So how many azimuths are really required to yield a desired improvement
in data quality and resolution? 3D seismic modelling via ray tracing
will usually yield robust and accurate results when a reasonable
3D model can be built of the reservoir and the overburden. In the
Varg case, the coarse original model extracted from the right side
of Figure 5 was used to produce the modelling results in Figures
2 and 3, these proving to have provided a reliable guide for the
subsequent acquisition surveys.

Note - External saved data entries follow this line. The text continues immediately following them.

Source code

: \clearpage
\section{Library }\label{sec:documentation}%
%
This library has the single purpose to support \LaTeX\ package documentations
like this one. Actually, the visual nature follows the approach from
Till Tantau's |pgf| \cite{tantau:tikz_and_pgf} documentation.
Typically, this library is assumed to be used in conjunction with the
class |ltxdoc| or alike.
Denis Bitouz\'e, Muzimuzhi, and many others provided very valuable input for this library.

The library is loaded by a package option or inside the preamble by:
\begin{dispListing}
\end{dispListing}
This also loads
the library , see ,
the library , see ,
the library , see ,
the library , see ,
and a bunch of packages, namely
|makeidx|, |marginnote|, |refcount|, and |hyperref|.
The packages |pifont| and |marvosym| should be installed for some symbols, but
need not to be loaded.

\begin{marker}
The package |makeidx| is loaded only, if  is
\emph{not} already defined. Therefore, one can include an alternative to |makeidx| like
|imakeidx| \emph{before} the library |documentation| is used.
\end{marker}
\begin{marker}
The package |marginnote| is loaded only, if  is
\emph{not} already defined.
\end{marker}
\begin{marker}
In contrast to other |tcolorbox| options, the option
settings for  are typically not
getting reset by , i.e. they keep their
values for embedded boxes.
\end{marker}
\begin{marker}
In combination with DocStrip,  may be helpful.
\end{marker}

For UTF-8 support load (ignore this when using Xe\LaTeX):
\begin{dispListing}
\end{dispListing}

Figure 3 demonstrates that the most
significant illumination improvement at Varg arose from the addition
of two (orthogonal) surveys, and the addition of a third survey
was less significant. Nevertheless, the availability of three azimuths
proved useful when attempting to build high quality seismic images
around certain faults and important compartmentalising structures
within the reservoir. PGS experience shows that the decision on
the number of azimuths required is location-specific. The advantage
of pre-survey modelling is that discrete locations in the reservoir
can be isolated or targeted, such that all possible multi-azimuth
acquisition scenarios can be tested, quantified, and calibrated.

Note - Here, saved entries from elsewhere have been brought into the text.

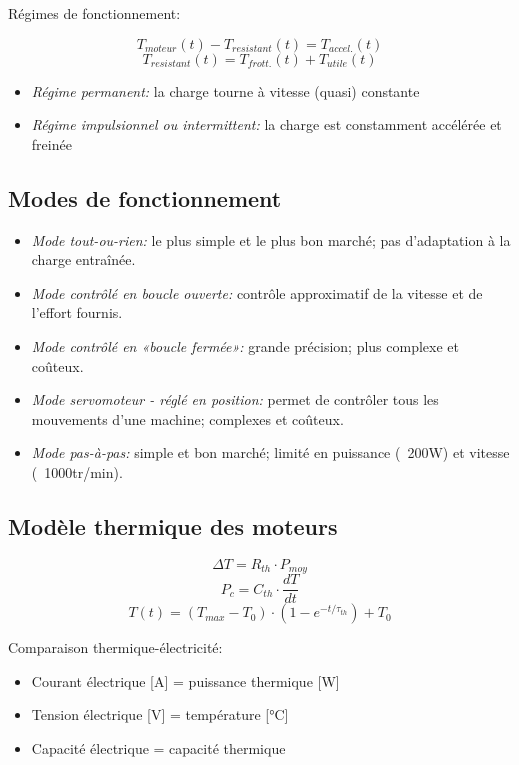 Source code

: \documentclass[12pt, twocolumn]{article}
\begin{document}
				Régimes de fonctionnement:
				
				\[T_{moteur}(t) - T_{resistant}(t) = T_{accel.}(t) \]
				\[T_{resistant}(t) = T_{frott.}(t) + T_{utile}(t) \]
				
				\begin{itemize}
					\item \emph{Régime permanent:} la charge tourne à vitesse (quasi) constante
					\item \emph{Régime impulsionnel ou intermittent:} la charge est constamment accélérée et freinée
				\end{itemize}
	
			\subsection*{Modes de fonctionnement}
	
				\begin{itemize}
					\item \emph{Mode tout-ou-rien:} le plus simple et le plus bon marché; pas d'adaptation à la charge entraînée.
					\item \emph{Mode contrôlé en boucle ouverte:} contrôle approximatif de la vitesse et de l'effort fournis.
					\item \emph{Mode contrôlé en «boucle fermée»:} grande précision; plus complexe et coûteux.
					\item \emph{Mode servomoteur - réglé en position:} permet de contrôler tous les mouvements d'une machine; complexes et coûteux.
					\item \emph{Mode pas-à-pas:} simple et bon marché; limité en puissance (~200W) et vitesse (~1000tr/min).
				\end{itemize}
	
		
	
			\subsection*{Modèle thermique des moteurs}
	
				\[\Delta T = R_{th} \cdot P_{moy} \]
				\[P_c = C_{th} \cdot \frac{dT}{dt} \]
				\[T(t) = (T_{max} - T_0) \cdot (1 - e^{-t/\tau_{th}}) + T_0 \]

				Comparaison thermique-électricité:
	
				\begin{itemize}
					\item Courant électrique [A] = puissance thermique [W]
					\item Tension électrique [V] = température [°C]
					\item Capacité électrique = capacité thermique
				\end{itemize}
	
\end{document}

Some multi-azimuth operational considerations
Figures 1 - 5 have demonstrated that appropriate shooting strategies
can be taken to improve the quality of target illumination in a
3D seismic survey. Improved target illumination will translate to
less artefacts in processing, better data quality, higher signal-to-noise
ratio, and better resolution (Vermeer, 1999; Figure 4). Processing
must be customised to optimise the multi-azimuth data benefits (Hegna
& Gaus, 2003). Theory says that pre-stack time migration (PSTM)

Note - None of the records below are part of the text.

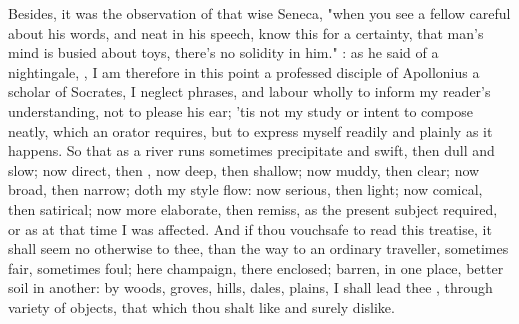 
Besides, it was the observation of that wise Seneca, "when
you see a fellow careful about his words, and neat in his speech, know this for
a certainty, that man's mind is busied about toys, there's no solidity in him."
: as he said of a nightingale,
, \etc{} I am therefore in this point a
professed disciple of Apollonius a scholar of Socrates, I
neglect phrases, and labour wholly to inform my reader's understanding, not to
please his ear; 'tis not my study or intent to compose neatly, which an orator
requires, but to express myself readily and plainly as it happens. So that as a
river runs sometimes precipitate and swift, then dull and slow; now direct,
then , now deep, then shallow; now muddy, then clear; now
broad, then narrow; doth my style flow: now serious, then light; now comical,
then satirical; now more elaborate, then remiss, as the present subject
required, or as at that time I was affected. And if thou vouchsafe to read this
treatise, it shall seem no otherwise to thee, than the way to an ordinary
traveller, sometimes fair, sometimes foul; here champaign, there enclosed;
barren, in one place, better soil in another: by woods, groves, hills, dales,
plains, \etc{} I shall lead thee , through variety of
objects, that which thou shalt like and surely dislike.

should be adequate for both isotropic and anisotropic geology, provided
that lateral velocity gradients are smooth. More complex geology
will necessitate pre-stack depth migration (PSDM) to be used, as
with the Varg case. Specific locations can be targeted, such that
the optimum combination of different azimuths is used during seismic
imaging. This selection will be location-specific, and demonstrates
a great power and flexibility inherent in the multi-azimuth methodology.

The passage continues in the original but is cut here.